“They are literally the pick of Martinique, Cuba, Puerto Rico, and the other Islands celebrated for beautiful women. Of course they’ve all got a touch of the tar brush in them, but the French or the Spanish blood makes them glorious for a few years, and during those few they come here and make hay. Some come at certain seasons only, others perch here till they change in a night from houri to hag. This daylight trade gives them a raison d’etre, but wait till after dark. God! this is a hell hole; but by moonlight or torchlight this street is one of the sights of the earth. The magnificent beauty of the women, enhanced by silken stuffs of every colour, the varied and often picturesque attire of the men, all half mad with drink—well, if you want to sleep, you’d better get a room high up.”
“Mine is up one hundred and seventeen steps. I am but afraid I may not see all there is to see.”

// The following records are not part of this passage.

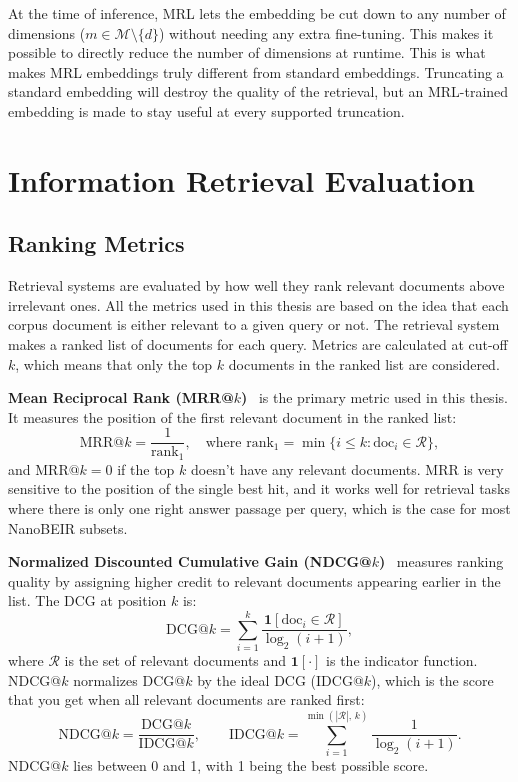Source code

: At the time of inference, MRL lets the embedding be cut down to any number of dimensions ($m \in \mathcal{M} \setminus \{d\}$) without needing any extra fine-tuning. This makes it possible to directly reduce the number of dimensions at runtime. This is what makes MRL embeddings truly different from standard embeddings. Truncating a standard embedding will destroy the quality of the retrieval, but an MRL-trained embedding is made to stay useful at every supported truncation.

\section{Information Retrieval Evaluation}
\label{sec:ir_eval}

\subsection{Ranking Metrics}

Retrieval systems are evaluated by how well they rank relevant documents above irrelevant ones. All the metrics used in this thesis are based on the idea that each corpus document is either relevant to a given query or not. The retrieval system makes a ranked list of documents for each query. Metrics are calculated at cut-off $k$, which means that only the top $k$ documents in the ranked list are considered.

\textbf{Mean Reciprocal Rank (MRR@$k$)}~\cite{voorhees1999trec} is the primary metric used in this thesis. It measures the position of the first relevant document in the ranked list:
%
\begin{equation}
  \text{MRR}@k = \frac{1}{\text{rank}_1}, \quad
  \text{where } \text{rank}_1 = \min\{i \leq k : \text{doc}_i \in \mathcal{R}\},
  \label{eq:mrr}
\end{equation}
%
and $\text{MRR}@k = 0$ if the top $k$ doesn't have any relevant documents. MRR is very sensitive to the position of the single best hit, and it works well for retrieval tasks where there is only one right answer passage per query, which is the case for most NanoBEIR subsets.

\textbf{Normalized Discounted Cumulative Gain (NDCG@$k$)}~\cite{jarvelin2002cumulated} measures ranking quality by assigning higher credit to relevant documents appearing earlier in the list. The DCG at position $k$ is:
%
\begin{equation}
  \text{DCG}@k = \sum_{i=1}^{k} \frac{\mathbf{1}[\text{doc}_i \in \mathcal{R}]}{\log_2(i+1)},
  \label{eq:dcg}
\end{equation}
%
where $\mathcal{R}$ is the set of relevant documents and $\mathbf{1}[\cdot]$ is the indicator function. NDCG@$k$ normalizes DCG@$k$ by the ideal DCG (IDCG@$k$), which is the score that you get when all relevant documents are ranked first:
%
\begin{equation}
  \text{NDCG}@k = \frac{\text{DCG}@k}{\text{IDCG}@k}, \qquad
  \text{IDCG}@k = \sum_{i=1}^{\min(|\mathcal{R}|,\, k)} \frac{1}{\log_2(i+1)}.
  \label{eq:ndcg}
\end{equation}
%
NDCG@$k$ lies between 0 and 1, with 1 being the best possible score.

But before the week was half out he had tired of St. Thomas by day and by night. The picture was too one-sided, too heavily daubed with colour. It made a palette of the imagination, sticky and crude. He began to desire the green plantations of St. Croix, and more than ever he longed for the snow-fields of the north. Two days of hard work concluded Mr. Cruger’s business, and on the thirtieth of the month he weighed anchor, in company with many others, and set sail for St. Croix. He started under a fair breeze, but a mile out the wind dropped, and he was until midnight making the harbour of Christianstadt When they were utterly becalmed the sun seemed to focus his hell upon the little sloop. It rolled sickeningly in the oily wrinkled waters, and Alexander put his Pope in his pocket. The sea had a curious swell, and he wondered if an earthquake were imminent. The sea was not quite herself when her foundations were preparing to shake. Earth-quakes had never concerned him, but as the boat drifted past the reef into the harbour of Christianstadt at midnight, he was assailed by a fit of terror so sudden and unaccountable that he could recall but one sensation in his life that approached it: shortly after he arrived on the Island he had stolen down to the lagoon one night, fascinated by the creeping mist, the scowling manchineels, the talk of its sinister inhabitant, and was enjoying mightily his new feeling of creeping terror, when the silence was broken by a heavy swish, and he saw the white belly of the shark not three feet from him. He had scampered up the hill to his mother’s skirts as fast as his legs could carry him, nor visited the lagoon again until the shark was mouldering on its bed. To-night a mist, almost imperceptible except on the dark line of coast, changed the beauty of the moonbeams to a livid light that gave the bay the horrid pallor of a corpse. The masses of coral rock in the shallow waters looked leprous, the surface was so glassy that it fell in splinters from the oars of the boat that towed them to shore. There was not a sound from the reef, not a sound from the land. The slender lacing mangroves in the swamp looked like upright serpents, black and petrified, and the Fort on the high bluff might have been a sarcophagus full of dead men but for the challenge of the sentry.